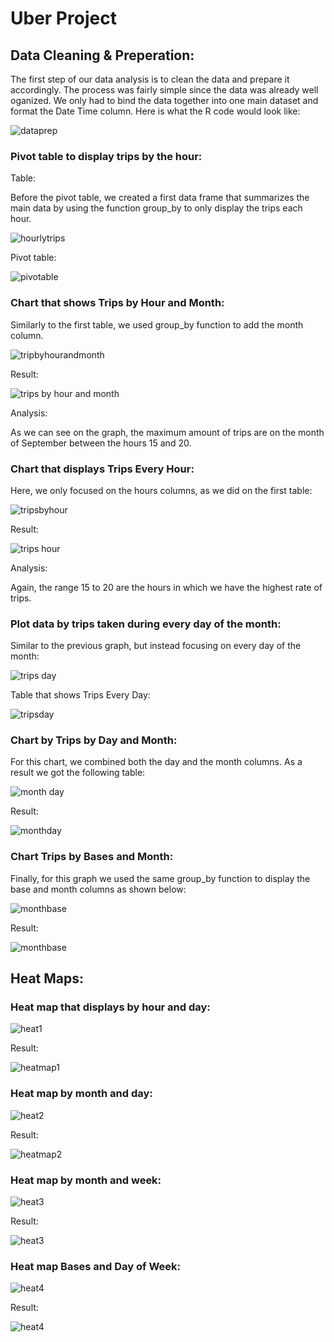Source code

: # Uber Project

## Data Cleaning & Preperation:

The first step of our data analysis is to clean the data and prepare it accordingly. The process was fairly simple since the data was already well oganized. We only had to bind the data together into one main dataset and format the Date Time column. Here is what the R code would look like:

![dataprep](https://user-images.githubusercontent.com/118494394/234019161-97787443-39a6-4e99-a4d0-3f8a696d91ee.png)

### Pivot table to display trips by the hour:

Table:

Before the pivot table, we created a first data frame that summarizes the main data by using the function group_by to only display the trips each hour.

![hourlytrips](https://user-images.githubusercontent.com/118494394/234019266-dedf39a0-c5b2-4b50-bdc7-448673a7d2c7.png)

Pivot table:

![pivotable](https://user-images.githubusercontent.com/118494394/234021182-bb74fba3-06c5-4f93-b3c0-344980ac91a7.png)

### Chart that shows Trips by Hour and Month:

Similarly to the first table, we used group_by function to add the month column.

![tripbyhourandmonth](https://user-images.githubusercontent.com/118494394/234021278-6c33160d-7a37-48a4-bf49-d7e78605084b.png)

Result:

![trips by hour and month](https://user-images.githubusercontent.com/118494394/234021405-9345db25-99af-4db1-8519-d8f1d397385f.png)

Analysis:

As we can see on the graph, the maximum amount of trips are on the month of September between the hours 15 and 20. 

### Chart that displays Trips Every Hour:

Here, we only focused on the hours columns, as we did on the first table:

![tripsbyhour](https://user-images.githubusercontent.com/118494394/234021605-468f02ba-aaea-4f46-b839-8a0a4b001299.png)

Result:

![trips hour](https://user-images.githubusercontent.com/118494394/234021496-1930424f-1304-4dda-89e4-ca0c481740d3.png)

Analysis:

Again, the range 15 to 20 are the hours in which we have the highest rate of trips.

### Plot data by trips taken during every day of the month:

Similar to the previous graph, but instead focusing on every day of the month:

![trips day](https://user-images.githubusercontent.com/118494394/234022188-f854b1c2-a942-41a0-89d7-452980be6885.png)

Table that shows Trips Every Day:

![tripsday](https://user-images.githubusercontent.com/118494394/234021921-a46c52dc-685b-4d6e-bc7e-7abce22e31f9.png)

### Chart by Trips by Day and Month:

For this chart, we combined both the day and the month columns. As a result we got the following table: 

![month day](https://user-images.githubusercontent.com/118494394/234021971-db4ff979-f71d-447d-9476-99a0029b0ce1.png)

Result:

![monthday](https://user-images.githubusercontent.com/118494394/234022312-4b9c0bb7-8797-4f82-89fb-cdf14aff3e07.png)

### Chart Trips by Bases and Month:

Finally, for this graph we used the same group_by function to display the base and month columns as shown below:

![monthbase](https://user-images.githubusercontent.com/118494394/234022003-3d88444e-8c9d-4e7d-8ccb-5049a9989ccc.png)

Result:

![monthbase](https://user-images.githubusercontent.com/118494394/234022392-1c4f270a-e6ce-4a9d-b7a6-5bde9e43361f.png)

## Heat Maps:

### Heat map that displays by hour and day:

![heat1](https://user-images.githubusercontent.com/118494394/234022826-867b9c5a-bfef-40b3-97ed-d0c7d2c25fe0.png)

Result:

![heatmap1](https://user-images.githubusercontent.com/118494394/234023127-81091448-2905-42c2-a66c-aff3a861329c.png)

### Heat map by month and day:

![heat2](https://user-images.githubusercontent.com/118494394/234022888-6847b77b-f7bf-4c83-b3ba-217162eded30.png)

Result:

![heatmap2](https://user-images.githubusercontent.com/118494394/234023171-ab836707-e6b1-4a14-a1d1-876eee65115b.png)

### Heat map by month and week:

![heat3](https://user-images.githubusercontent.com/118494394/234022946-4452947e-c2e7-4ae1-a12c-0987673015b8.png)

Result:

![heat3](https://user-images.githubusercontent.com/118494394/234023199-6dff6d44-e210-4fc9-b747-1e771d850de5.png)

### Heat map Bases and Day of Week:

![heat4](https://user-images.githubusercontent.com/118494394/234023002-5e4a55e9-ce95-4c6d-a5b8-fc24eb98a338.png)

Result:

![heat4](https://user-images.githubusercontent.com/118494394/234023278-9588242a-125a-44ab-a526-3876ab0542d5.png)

...

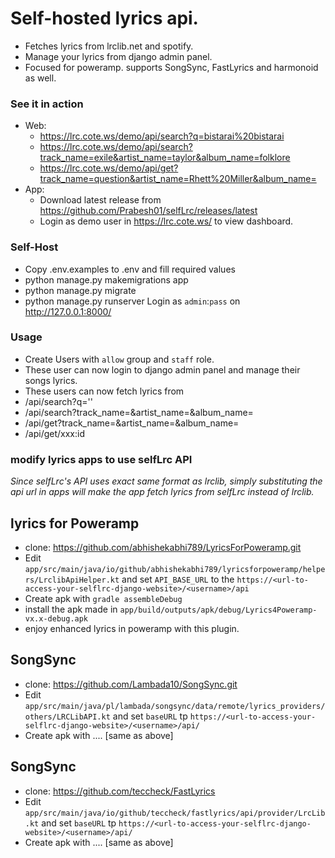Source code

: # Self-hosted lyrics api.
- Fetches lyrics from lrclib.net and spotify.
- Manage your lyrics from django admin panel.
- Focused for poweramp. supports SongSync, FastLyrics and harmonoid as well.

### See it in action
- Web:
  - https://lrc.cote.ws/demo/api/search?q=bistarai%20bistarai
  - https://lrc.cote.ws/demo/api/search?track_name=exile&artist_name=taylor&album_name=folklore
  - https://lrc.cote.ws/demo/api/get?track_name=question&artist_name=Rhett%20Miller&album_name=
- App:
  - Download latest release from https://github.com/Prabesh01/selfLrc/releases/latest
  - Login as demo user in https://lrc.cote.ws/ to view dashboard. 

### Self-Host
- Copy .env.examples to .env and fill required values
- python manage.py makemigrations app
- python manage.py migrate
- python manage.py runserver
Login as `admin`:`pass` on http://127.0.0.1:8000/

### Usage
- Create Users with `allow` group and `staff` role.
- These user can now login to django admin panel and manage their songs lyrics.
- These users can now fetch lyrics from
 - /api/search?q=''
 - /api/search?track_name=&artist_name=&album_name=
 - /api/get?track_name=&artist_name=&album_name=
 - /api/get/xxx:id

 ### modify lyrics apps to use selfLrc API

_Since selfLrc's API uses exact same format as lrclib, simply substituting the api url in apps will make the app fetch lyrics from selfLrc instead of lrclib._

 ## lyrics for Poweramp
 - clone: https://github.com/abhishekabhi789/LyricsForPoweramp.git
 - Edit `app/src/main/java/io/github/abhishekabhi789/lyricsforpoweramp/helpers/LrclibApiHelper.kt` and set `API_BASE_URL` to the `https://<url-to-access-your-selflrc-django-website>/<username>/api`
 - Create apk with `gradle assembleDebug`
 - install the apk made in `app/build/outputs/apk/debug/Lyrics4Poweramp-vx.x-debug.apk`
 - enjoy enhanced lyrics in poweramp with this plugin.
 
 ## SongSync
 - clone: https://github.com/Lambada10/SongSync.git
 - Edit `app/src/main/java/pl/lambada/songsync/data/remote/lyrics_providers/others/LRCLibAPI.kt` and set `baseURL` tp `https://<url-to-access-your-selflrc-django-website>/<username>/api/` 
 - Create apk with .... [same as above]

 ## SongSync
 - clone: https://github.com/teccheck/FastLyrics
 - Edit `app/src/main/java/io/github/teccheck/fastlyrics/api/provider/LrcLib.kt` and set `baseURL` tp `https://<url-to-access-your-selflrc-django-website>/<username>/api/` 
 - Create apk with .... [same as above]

==

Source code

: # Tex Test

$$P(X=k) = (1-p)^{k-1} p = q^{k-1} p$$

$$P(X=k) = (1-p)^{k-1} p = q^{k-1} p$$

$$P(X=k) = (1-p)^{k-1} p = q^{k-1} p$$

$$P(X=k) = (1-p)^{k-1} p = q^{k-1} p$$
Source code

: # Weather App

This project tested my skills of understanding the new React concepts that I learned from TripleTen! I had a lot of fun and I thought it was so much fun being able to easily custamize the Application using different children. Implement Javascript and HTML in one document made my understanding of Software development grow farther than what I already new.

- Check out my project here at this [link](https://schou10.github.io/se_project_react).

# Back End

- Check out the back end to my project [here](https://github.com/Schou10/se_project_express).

*Your task*: The required output is the stretch of entries above from the line containing "As we can see" through the line containing "### Chart by", reproduced exactly.

*Exercise output*:
As we can see on the graph, the maximum amount of trips are on the month of September between the hours 15 and 20. 

### Chart that displays Trips Every Hour:

Here, we only focused on the hours columns, as we did on the first table:

![tripsbyhour](https://user-images.githubusercontent.com/118494394/234021605-468f02ba-aaea-4f46-b839-8a0a4b001299.png)

Result:

![trips hour](https://user-images.githubusercontent.com/118494394/234021496-1930424f-1304-4dda-89e4-ca0c481740d3.png)

Analysis:

Again, the range 15 to 20 are the hours in which we have the highest rate of trips.

### Plot data by trips taken during every day of the month:

Similar to the previous graph, but instead focusing on every day of the month:

![trips day](https://user-images.githubusercontent.com/118494394/234022188-f854b1c2-a942-41a0-89d7-452980be6885.png)

Table that shows Trips Every Day:

![tripsday](https://user-images.githubusercontent.com/118494394/234021921-a46c52dc-685b-4d6e-bc7e-7abce22e31f9.png)

### Chart by Trips by Day and Month:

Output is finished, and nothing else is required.